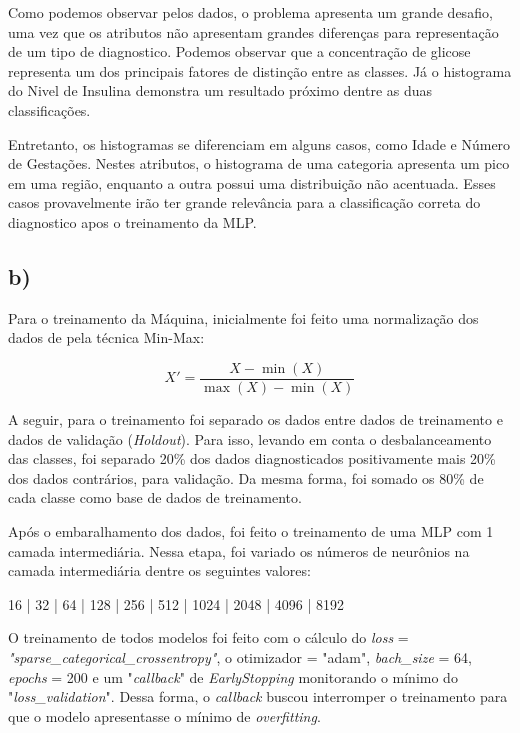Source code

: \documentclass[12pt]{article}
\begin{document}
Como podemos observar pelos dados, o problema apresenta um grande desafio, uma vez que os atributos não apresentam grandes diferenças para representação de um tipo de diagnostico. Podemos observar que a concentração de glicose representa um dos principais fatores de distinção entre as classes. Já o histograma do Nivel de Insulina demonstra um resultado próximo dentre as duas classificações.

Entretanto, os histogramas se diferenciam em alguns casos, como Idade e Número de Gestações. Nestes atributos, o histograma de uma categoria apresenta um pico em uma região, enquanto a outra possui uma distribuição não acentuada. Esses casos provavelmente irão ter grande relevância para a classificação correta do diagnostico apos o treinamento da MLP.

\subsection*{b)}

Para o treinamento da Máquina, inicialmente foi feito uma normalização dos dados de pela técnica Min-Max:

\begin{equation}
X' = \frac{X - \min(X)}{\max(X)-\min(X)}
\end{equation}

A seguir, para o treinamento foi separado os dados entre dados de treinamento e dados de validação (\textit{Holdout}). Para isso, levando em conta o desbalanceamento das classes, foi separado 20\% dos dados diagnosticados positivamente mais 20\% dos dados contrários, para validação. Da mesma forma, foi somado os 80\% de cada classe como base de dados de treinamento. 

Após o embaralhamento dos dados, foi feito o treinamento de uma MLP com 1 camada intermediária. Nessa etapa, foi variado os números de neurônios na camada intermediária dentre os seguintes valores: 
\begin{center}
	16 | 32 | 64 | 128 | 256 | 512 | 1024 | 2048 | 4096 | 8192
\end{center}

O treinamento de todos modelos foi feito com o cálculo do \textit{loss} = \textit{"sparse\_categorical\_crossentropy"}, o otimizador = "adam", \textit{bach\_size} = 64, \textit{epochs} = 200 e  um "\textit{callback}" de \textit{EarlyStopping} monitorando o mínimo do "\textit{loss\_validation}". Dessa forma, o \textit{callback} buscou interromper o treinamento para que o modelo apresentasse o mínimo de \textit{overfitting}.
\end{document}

...

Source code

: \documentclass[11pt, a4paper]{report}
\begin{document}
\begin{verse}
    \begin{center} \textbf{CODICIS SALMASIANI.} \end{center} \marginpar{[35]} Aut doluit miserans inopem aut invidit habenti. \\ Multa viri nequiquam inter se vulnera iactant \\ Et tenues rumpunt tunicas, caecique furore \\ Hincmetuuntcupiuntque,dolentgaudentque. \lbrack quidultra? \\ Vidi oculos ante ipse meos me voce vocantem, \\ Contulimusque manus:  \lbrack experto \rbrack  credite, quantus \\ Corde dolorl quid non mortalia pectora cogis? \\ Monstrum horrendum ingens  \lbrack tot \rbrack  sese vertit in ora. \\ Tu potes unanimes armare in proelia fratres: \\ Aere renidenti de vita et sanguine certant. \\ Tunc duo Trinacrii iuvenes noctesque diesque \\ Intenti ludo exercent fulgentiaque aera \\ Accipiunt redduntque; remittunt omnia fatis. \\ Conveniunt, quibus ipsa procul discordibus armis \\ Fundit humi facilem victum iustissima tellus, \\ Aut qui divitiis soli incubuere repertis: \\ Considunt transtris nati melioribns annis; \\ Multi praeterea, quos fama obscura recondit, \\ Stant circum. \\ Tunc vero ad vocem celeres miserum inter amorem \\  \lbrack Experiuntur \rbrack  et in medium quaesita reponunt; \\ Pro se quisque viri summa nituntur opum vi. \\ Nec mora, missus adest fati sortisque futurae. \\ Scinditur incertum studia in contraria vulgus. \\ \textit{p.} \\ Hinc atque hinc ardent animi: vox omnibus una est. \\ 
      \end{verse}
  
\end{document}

= WHAT YOU HAVE TO DO =
Collect the lines of the records that include the string "documentclass".

= EXERCISE SOLUTION =
: \documentclass[12pt]{article}
: \documentclass[11pt, a4paper]{report}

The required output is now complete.